Task requirements
Starting at the first line of the entries, extract each line up to and including the one that contains "- **No External Servers**: Data", but leave out the pictures.

Stored data entries:
[Start of section]

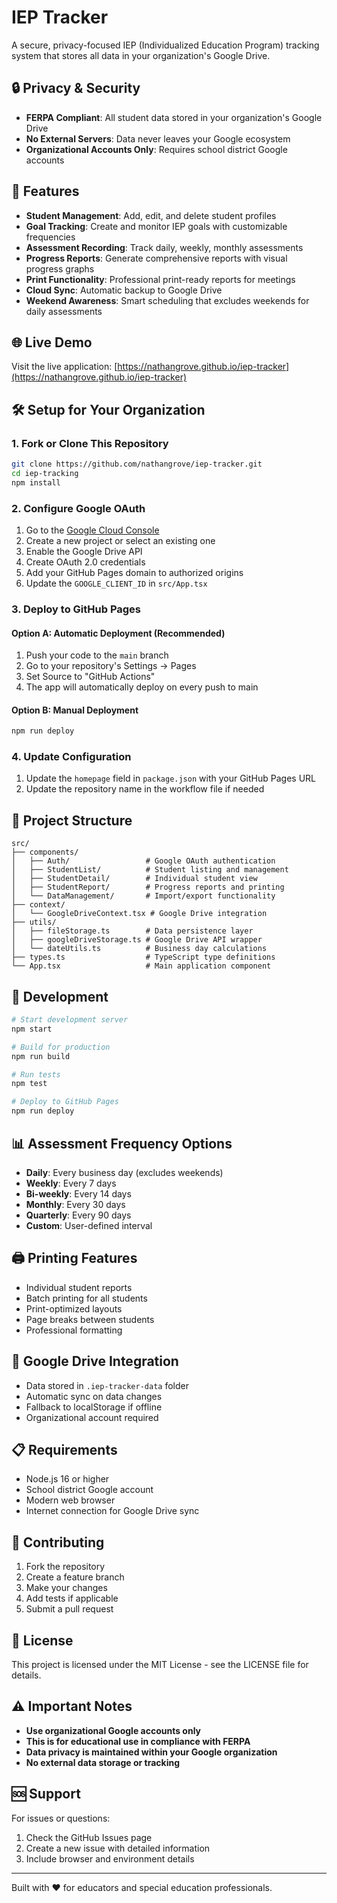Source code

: # IEP Tracker

A secure, privacy-focused IEP (Individualized Education Program) tracking system that stores all data in your organization's Google Drive.

## 🔒 Privacy & Security

- **FERPA Compliant**: All student data stored in your organization's Google Drive
- **No External Servers**: Data never leaves your Google ecosystem
- **Organizational Accounts Only**: Requires school district Google accounts

## 🚀 Features

- **Student Management**: Add, edit, and delete student profiles
- **Goal Tracking**: Create and monitor IEP goals with customizable frequencies
- **Assessment Recording**: Track daily, weekly, monthly assessments
- **Progress Reports**: Generate comprehensive reports with visual progress graphs
- **Print Functionality**: Professional print-ready reports for meetings
- **Cloud Sync**: Automatic backup to Google Drive
- **Weekend Awareness**: Smart scheduling that excludes weekends for daily assessments

## 🌐 Live Demo

Visit the live application: [https://nathangrove.github.io/iep-tracker](https://nathangrove.github.io/iep-tracker)

## 🛠️ Setup for Your Organization

### 1. Fork or Clone This Repository

```bash
git clone https://github.com/nathangrove/iep-tracker.git
cd iep-tracking
npm install
```

### 2. Configure Google OAuth

1. Go to the [Google Cloud Console](https://console.cloud.google.com)
2. Create a new project or select an existing one
3. Enable the Google Drive API
4. Create OAuth 2.0 credentials
5. Add your GitHub Pages domain to authorized origins
6. Update the `GOOGLE_CLIENT_ID` in `src/App.tsx`

### 3. Deploy to GitHub Pages

#### Option A: Automatic Deployment (Recommended)

1. Push your code to the `main` branch
2. Go to your repository's Settings → Pages
3. Set Source to "GitHub Actions"
4. The app will automatically deploy on every push to main

#### Option B: Manual Deployment

```bash
npm run deploy
```

### 4. Update Configuration

1. Update the `homepage` field in `package.json` with your GitHub Pages URL
2. Update the repository name in the workflow file if needed

## 📁 Project Structure

```
src/
├── components/
│   ├── Auth/                 # Google OAuth authentication
│   ├── StudentList/          # Student listing and management
│   ├── StudentDetail/        # Individual student view
│   ├── StudentReport/        # Progress reports and printing
│   └── DataManagement/       # Import/export functionality
├── context/
│   └── GoogleDriveContext.tsx # Google Drive integration
├── utils/
│   ├── fileStorage.ts        # Data persistence layer
│   ├── googleDriveStorage.ts # Google Drive API wrapper
│   └── dateUtils.ts          # Business day calculations
├── types.ts                  # TypeScript type definitions
└── App.tsx                   # Main application component
```

## 🔧 Development

```bash
# Start development server
npm start

# Build for production
npm run build

# Run tests
npm test

# Deploy to GitHub Pages
npm run deploy
```

## 📊 Assessment Frequency Options

- **Daily**: Every business day (excludes weekends)
- **Weekly**: Every 7 days
- **Bi-weekly**: Every 14 days
- **Monthly**: Every 30 days
- **Quarterly**: Every 90 days
- **Custom**: User-defined interval

## 🖨️ Printing Features

- Individual student reports
- Batch printing for all students
- Print-optimized layouts
- Page breaks between students
- Professional formatting

## 🔐 Google Drive Integration

- Data stored in `.iep-tracker-data` folder
- Automatic sync on data changes
- Fallback to localStorage if offline
- Organizational account required

## 📋 Requirements

- Node.js 16 or higher
- School district Google account
- Modern web browser
- Internet connection for Google Drive sync

## 🤝 Contributing

1. Fork the repository
2. Create a feature branch
3. Make your changes
4. Add tests if applicable
5. Submit a pull request

## 📄 License

This project is licensed under the MIT License - see the LICENSE file for details.

## ⚠️ Important Notes

- **Use organizational Google accounts only**
- **This is for educational use in compliance with FERPA**
- **Data privacy is maintained within your Google organization**
- **No external data storage or tracking**

## 🆘 Support

For issues or questions:
1. Check the GitHub Issues page
2. Create a new issue with detailed information
3. Include browser and environment details

---

Built with ❤️ for educators and special education professionals.
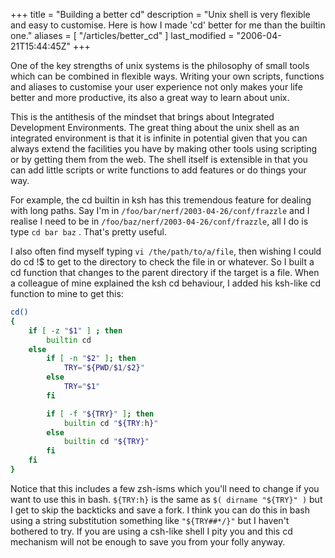 +++
title = "Building a better cd"
description = "Unix shell is very flexible and easy to customise. Here is how I made 'cd' better for me than the builtin one."
aliases = [ "/articles/better_cd" ]
last_modified = "2006-04-21T15:44:45Z"
+++


One of the key strengths of unix systems is the philosophy of small
tools which can be combined in flexible ways. Writing your own scripts,
functions and aliases to customise your user experience not only makes
your life better and more productive, its also a great way to learn
about unix.

This is the antithesis of the mindset that brings about Integrated
Development Environments. The great thing about the unix shell as an
integrated environment is that it is infinite in potential given that
you can always extend the facilities you have by making other tools
using scripting or by getting them from the web. The shell itself is
extensible in that you can add little scripts or write functions to add
features or do things your way.

For example, the cd builtin in ksh has this tremendous feature for
dealing with long paths. Say I'm in
`/foo/bar/nerf/2003-04-26/conf/frazzle` and I realise I need to be in
`/foo/baz/nerf/2003-04-26/conf/frazzle`, all I do is type `cd bar baz` .
That's pretty useful.

I also often find myself typing `vi /the/path/to/a/file`, then wishing I
could do cd !$ to get to the directory to check the file in or
whatever. So I built a cd function that changes to the parent directory
if the target is a file. When a colleague of mine explained the ksh cd
behaviour, I added his ksh-like cd function to mine to get this:

```sh
cd()
{
    if [ -z "$1" ] ; then
        builtin cd
    else
        if [ -n "$2" ]; then
            TRY="${PWD/$1/$2}"
        else
            TRY="$1"
        fi

        if [ -f "${TRY}" ]; then
            builtin cd "${TRY:h}"
        else
            builtin cd "${TRY}"
        fi
    fi
}
```

Notice that this includes a few zsh-isms which you'll need to change if
you want to use this in bash. `${TRY:h}` is the same as `$( dirname
"${TRY}" )` but I get to skip the backticks and save a fork. I think you
can do this in bash using a string substitution something like
`"${TRY##*/}"` but I haven't bothered to try. If you are using a csh-like
shell I pity you and this cd mechanism will not be enough to save you
from your folly anyway.

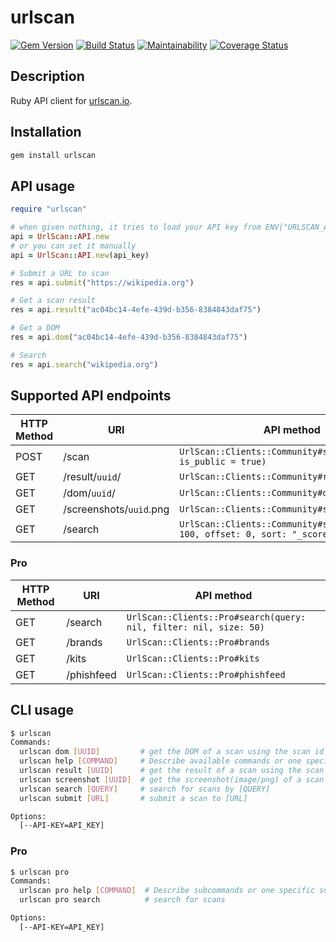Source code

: # urlscan

[![Gem Version](https://badge.fury.io/rb/urlscan.svg)](https://badge.fury.io/rb/urlscan)
[![Build Status](https://travis-ci.com/ninoseki/urlscan.svg?branch=master)](https://travis-ci.com/ninoseki/urlscan)
[![Maintainability](https://api.codeclimate.com/v1/badges/c6625486f2d57039adef/maintainability)](https://codeclimate.com/github/ninoseki/urlscan/maintainability)
[![Coverage Status](https://coveralls.io/repos/github/ninoseki/urlscan/badge.svg?branch=master)](https://coveralls.io/github/ninoseki/urlscan?branch=master)

## Description

Ruby API client for [urlscan.io](https://urlscan.io/).

## Installation

```bash
gem install urlscan
```

## API usage

```ruby
require "urlscan"

# when given nothing, it tries to load your API key from ENV["URLSCAN_API_KEY"]
api = UrlScan::API.new
# or you can set it manually
api = UrlScan::API.new(api_key)

# Submit a URL to scan
res = api.submit("https://wikipedia.org")

# Get a scan result
res = api.result("ac04bc14-4efe-439d-b356-8384843daf75")

# Get a DOM
res = api.dom("ac04bc14-4efe-439d-b356-8384843daf75")

# Search
res = api.search("wikipedia.org")
```

## Supported API endpoints

| HTTP Method | URI                     | API method                                                                    |
|-------------|-------------------------|-------------------------------------------------------------------------------|
| POST        | /scan                   | `UrlScan::Clients::Community#submit(url, is_public = true)`                   |
| GET         | /result/`uuid`/         | `UrlScan::Clients::Community#result(uuid)`                                    |
| GET         | /dom/`uuid`/            | `UrlScan::Clients::Community#dom(uuid)`                                       |
| GET         | /screenshots/`uuid`.png | `UrlScan::Clients::Community#screenshot(uuid)`                                |
| GET         | /search                 | `UrlScan::Clients::Community#search(q, size: 100, offset: 0, sort: "_score")` |

### Pro

| HTTP Method | URI        | API method                                                        |
|-------------|------------|-------------------------------------------------------------------|
| GET         | /search    | `UrlScan::Clients::Pro#search(query: nil, filter: nil, size: 50)` |
| GET         | /brands    | `UrlScan::Clients::Pro#brands`                                    |
| GET         | /kits      | `UrlScan::Clients::Pro#kits`                                      |
| GET         | /phishfeed | `UrlScan::Clients::Pro#phishfeed`                                 |

## CLI usage

```bash
$ urlscan
Commands:
  urlscan dom [UUID]         # get the DOM of a scan using the scan id [UUID]
  urlscan help [COMMAND]     # Describe available commands or one specific command
  urlscan result [UUID]      # get the result of a scan using the scan id [UUID]
  urlscan screenshot [UUID]  # get the screenshot(image/png) of a scan using the scan id [UUID]
  urlscan search [QUERY]     # search for scans by [QUERY]
  urlscan submit [URL]       # submit a scan to [URL]

Options:
  [--API-KEY=API_KEY]

```

### Pro

```bash
$ urlscan pro
Commands:
  urlscan pro help [COMMAND]  # Describe subcommands or one specific subcommand
  urlscan pro search          # search for scans

Options:
  [--API-KEY=API_KEY]
```
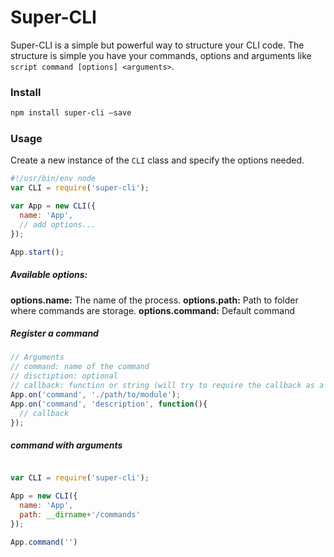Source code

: # Super-CLI

Super-CLI is a simple but powerful way to structure your CLI code.
The structure is simple you have your commands, options and arguments like `script command [options] <arguments>`.

### Install
```sh
npm install super-cli —save
```

### Usage
Create a new instance of the `CLI` class and specify the options needed.
```js
#!/usr/bin/env node
var CLI = require('super-cli');

var App = new CLI({
  name: 'App',
  // add options...
});

App.start();
```

##### Available options:
**options.name:** The name of the process.
**options.path:** Path to folder where commands are storage.
**options.command:** Default command

##### Register a command
```js
// Arguments
// command: name of the command
// disctiption: optional
// callback: function or string (will try to require the callback as a module).
App.on('command', './path/to/module');
App.on('command', 'description', function(){
  // callback
});
```

##### command with arguments
```js

```


```js
var CLI = require('super-cli');

App = new CLI({
  name: 'App',
  path: __dirname+'/commands'
});

App.command('')
```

[End of section]

Completed task
Source code

: # IEP Tracker

A secure, privacy-focused IEP (Individualized Education Program) tracking system that stores all data in your organization's Google Drive.

## 🔒 Privacy & Security

- **FERPA Compliant**: All student data stored in your organization's Google Drive
- **No External Servers**: Data never leaves your Google ecosystem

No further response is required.